J’ai demandé à mon ami, ancien directeur de la BBC et lui-même producteur et réalisateur, ce qu’il avait pensé du film qu’il a vu en avant-première. Il ne m’a pas caché avoir été très mal à l’aise de voir qu’on avait construit le scénario autour d’une Madame Thatcher qui n’a plus toute sa tête et dont les souvenirs s’entremêlent.
POURQUOI CHOISIR UNE AMÉRICAINE?
La nationalité de la vedette est un autre sujet de controverse. Les Anglais n’acceptent pas qu’on ait choisi Meryl Streep qui est Américaine pour jouer le rôle de Madame Thatcher à l’âge mûr. C’est une actrice anglaise, Alexandra Roach, qui la personnifie plus jeune. Personne ne conteste les extraordinaires qualités d’actrice de Meryl Streep, mais une Américaine pour jouer une héroïne britannique, c’est tout un faux pas. Quand Stephen Frears a réalisé l’excellent film The Queen, c’est une Anglaise, Helen Mirren, qui a joué le rôle de la reine Elizabeth. Elle était si remarquable qu’elle a remporté un Oscar pour son interprétation.

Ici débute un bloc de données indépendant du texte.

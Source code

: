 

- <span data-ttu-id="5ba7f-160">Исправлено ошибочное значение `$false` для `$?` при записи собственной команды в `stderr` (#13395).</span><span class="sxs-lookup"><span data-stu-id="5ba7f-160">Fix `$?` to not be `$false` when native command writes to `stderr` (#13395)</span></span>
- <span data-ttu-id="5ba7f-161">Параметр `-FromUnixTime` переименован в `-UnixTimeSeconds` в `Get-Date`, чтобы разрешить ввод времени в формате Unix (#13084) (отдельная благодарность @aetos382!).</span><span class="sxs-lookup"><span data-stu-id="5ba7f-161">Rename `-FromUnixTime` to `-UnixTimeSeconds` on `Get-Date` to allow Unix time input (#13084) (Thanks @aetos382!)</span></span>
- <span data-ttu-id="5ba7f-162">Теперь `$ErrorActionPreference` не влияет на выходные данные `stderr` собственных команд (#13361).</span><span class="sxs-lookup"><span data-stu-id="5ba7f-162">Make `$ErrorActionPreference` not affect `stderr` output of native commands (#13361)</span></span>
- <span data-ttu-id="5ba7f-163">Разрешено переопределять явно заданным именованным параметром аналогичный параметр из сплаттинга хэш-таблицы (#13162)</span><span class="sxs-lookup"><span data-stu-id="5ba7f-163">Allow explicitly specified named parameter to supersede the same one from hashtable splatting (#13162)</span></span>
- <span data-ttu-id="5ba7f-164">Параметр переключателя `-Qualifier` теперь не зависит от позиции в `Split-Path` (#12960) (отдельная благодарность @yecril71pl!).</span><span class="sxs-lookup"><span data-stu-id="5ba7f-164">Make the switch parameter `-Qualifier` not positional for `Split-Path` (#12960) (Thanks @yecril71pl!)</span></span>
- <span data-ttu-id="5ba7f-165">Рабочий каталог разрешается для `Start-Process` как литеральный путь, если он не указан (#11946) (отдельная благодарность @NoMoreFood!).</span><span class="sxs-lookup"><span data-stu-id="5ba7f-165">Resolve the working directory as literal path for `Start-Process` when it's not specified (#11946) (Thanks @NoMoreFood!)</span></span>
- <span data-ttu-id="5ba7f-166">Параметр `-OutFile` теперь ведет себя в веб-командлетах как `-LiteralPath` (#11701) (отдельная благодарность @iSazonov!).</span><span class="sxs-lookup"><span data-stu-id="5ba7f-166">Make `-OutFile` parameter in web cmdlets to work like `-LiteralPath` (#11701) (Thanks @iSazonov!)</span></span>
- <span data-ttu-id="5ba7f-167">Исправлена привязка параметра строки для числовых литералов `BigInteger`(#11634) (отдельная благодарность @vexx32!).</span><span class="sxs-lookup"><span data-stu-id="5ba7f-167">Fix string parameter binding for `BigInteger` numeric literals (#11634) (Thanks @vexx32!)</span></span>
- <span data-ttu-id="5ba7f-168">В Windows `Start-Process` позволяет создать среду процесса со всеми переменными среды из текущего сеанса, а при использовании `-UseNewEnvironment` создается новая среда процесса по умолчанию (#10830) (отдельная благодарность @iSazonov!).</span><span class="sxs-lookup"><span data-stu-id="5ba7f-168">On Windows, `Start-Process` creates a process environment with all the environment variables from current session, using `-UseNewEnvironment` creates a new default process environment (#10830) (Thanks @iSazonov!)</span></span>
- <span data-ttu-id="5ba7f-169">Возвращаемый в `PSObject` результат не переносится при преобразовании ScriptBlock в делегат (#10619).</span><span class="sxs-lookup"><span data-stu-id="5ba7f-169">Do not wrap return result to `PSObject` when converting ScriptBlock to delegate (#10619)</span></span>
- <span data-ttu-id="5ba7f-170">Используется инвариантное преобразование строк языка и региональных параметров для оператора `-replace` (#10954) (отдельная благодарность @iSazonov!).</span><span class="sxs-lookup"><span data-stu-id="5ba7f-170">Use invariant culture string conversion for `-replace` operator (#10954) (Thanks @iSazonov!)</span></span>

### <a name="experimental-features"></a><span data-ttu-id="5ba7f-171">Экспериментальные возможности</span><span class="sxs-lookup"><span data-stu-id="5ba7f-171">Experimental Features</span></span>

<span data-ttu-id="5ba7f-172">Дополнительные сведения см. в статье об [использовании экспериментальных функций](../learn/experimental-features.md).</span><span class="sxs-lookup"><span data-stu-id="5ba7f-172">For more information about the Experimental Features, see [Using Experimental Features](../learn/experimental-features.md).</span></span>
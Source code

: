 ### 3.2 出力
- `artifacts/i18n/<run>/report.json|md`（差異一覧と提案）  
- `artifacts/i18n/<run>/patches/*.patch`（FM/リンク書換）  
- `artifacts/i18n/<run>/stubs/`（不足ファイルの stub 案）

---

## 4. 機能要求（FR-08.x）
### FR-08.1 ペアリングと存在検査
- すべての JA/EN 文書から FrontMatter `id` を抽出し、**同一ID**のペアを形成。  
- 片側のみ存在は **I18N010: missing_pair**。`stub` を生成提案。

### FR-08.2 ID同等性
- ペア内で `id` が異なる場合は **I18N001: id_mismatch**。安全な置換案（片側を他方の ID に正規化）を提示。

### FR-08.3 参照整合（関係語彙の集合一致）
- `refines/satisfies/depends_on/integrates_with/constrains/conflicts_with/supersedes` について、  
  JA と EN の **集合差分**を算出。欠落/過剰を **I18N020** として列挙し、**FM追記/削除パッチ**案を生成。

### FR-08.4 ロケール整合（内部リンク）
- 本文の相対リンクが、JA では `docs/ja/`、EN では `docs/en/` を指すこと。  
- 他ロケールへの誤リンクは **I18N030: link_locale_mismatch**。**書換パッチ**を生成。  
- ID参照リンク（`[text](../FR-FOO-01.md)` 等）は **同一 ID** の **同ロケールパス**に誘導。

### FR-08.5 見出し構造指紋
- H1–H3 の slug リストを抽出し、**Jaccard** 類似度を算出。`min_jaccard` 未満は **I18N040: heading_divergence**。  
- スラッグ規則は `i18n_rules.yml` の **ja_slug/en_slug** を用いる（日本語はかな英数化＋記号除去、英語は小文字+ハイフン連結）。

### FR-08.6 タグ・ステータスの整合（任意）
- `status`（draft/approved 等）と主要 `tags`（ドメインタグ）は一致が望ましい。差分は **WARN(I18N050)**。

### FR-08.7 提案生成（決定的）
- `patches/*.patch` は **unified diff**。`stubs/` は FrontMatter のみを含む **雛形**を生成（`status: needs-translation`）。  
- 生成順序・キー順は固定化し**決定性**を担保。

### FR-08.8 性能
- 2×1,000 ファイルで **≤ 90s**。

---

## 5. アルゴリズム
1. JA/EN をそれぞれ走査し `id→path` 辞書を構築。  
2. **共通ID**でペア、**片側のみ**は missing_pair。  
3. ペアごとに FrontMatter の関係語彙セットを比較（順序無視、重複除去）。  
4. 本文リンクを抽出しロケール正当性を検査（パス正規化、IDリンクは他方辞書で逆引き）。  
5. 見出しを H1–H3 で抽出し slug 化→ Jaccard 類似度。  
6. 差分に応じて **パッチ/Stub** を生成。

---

Meryl Streep fait dans La dame de fer une excellente prestation et les producteurs souhaiteraient bien la voir remporter un Oscar, mais il y a peu de chance que leur souhait se réalise. L’académie du Cinéma des États-unis, qui compte des centaines de votants très soucieux de ne pas faire trop de vagues, y pensera à deux fois avant de mettre Meryl Streep en nomination. De plus, le film n’est pas très réussi. Rien pour écrire à sa mère!
La controverse autour du film et l’immense popularité de Madame Thatcher pourraient bien faire son succès. Pour son premier week-end en salles, au Royaume-uni, La dame de fer a fait trois fois plus de recettes que The Queen à son premier week-end. Aux États-unis, le film est sorti officiellement hier, mais quatre copies ont été projetées en salles le 30 décembre afin qu’il soit éligible pour les Oscars. Durant le week-end du jour de l’an, ces quatre copies ont récolté 220 000 $ au box-office, ce qui est plus que prometteur.
Madame Thatcher, qui a 86 ans, ne verra pas le film. On a décidé de ne pas lui montrer, ce qui me laisse penser qu’on aurait mieux fait d’attendre qu’elle soit morte pour l’immortaliser au cinéma!